Figure 9. Model of TcpB disruption of adaptive immune response during brucellosis. T.

 =  TcpB; BCV  =  Brucella containing vacuole; ER  =  endoplasmic reticulum. TcpB can inhibit CD8+ T cell specific killing of B. melitensis specific target cells. We hypothesize that this inhibition results from the binding of TcpB to PI(4,5)P₂ and either blocking its action or sequestering it away from the APC side of the immunological synapse. Also, TcpB contains a membrane translocation domain that may allow it to travel into the responding CD8+ T cell. We hypothesize that TcpB binding of PI(4,5)P₂ and PI(3,4,5)P₃, TcpB is disrupting by either up-regulating or down-regulating the action of FoxO and/or mTOR. We hypothesize that this disruption leads to decreased numbers of CD8+ T cell making the effector to memory transition necessary for protective immunity.
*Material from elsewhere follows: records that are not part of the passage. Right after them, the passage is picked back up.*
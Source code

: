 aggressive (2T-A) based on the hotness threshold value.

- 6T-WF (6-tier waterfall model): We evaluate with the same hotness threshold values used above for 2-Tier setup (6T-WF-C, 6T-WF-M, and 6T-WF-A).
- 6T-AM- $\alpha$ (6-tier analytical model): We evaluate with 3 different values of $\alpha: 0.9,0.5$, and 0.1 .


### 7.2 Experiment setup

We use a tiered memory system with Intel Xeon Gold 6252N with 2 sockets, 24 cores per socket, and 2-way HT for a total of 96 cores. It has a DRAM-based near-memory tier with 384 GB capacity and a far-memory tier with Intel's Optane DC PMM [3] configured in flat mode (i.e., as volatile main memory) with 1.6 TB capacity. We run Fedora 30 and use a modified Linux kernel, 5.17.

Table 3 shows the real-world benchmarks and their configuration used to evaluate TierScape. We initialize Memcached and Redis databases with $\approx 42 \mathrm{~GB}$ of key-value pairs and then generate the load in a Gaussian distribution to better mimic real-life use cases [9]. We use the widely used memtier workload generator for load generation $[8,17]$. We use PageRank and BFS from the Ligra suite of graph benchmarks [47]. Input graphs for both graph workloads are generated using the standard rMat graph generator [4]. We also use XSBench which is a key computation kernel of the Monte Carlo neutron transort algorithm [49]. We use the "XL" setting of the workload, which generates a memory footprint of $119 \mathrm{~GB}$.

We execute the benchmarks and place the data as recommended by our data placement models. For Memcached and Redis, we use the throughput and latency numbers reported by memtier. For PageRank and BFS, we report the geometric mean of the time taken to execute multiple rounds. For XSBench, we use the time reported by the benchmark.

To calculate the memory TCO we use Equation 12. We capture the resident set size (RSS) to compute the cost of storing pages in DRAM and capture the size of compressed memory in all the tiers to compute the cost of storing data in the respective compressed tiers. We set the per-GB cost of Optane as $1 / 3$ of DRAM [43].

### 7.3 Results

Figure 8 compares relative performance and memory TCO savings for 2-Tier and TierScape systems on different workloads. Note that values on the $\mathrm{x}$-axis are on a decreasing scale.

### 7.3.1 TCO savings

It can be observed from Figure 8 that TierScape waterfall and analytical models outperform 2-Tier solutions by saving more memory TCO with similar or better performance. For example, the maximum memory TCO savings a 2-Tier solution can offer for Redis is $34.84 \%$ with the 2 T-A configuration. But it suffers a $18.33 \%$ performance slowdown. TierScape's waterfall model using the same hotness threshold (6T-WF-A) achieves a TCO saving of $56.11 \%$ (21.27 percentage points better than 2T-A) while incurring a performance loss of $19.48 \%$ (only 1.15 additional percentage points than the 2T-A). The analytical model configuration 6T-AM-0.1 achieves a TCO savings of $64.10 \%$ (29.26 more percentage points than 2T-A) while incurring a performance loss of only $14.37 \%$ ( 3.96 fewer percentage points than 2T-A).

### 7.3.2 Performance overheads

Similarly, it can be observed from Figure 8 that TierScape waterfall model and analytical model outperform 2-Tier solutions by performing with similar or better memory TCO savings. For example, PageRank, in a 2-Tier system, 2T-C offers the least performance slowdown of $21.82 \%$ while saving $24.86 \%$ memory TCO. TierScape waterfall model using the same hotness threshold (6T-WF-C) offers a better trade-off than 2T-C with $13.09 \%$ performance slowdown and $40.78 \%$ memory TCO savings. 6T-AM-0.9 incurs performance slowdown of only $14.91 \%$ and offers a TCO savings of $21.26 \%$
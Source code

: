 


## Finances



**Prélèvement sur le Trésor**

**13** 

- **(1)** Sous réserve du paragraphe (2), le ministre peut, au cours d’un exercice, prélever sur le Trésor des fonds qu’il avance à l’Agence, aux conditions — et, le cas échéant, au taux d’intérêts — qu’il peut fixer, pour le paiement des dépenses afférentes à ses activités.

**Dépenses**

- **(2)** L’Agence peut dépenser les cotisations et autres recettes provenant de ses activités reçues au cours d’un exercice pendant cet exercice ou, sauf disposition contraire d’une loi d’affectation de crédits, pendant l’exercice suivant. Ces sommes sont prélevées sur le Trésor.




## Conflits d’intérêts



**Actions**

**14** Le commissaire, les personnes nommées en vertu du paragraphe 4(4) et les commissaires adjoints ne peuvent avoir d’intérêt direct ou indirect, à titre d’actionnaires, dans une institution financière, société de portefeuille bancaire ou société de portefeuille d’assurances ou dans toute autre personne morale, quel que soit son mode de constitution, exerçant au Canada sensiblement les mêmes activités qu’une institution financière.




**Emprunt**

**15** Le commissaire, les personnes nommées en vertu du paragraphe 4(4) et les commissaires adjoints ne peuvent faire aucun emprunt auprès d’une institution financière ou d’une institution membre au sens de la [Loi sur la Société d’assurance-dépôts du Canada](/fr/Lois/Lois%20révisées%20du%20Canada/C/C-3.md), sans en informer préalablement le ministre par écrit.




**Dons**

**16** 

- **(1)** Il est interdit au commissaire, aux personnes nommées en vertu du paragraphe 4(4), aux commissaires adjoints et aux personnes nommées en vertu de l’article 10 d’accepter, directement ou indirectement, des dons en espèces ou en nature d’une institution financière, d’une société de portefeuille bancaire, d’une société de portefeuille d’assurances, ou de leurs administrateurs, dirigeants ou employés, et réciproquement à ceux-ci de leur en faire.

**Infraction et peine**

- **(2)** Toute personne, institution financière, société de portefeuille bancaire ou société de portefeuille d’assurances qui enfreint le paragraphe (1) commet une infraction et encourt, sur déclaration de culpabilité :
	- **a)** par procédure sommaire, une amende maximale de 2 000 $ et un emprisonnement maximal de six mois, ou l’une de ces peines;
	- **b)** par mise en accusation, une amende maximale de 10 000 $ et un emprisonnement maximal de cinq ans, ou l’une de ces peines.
IL-2 and IL-12 activate PI3K which phosphorylates PI(4,5)P₂ into PI(3,4,5)P₃. This triggers activation of PKB by PDK1, which can then phosphorylate FoxO and lead to its degradation, and PKB can activate mTOR complex 1. mTORC1 can then up-regulate T-bet, down-regulate Eomes, activate Klf2, and possibly activate FoxO. These actions regulate the fate (short-lived effector or long-lived memory) of the responding CD8+ T cell. Rapamycin and metformin target mTOR and AMPK respectively leading to modulation of memory cell development. Adapted from [17].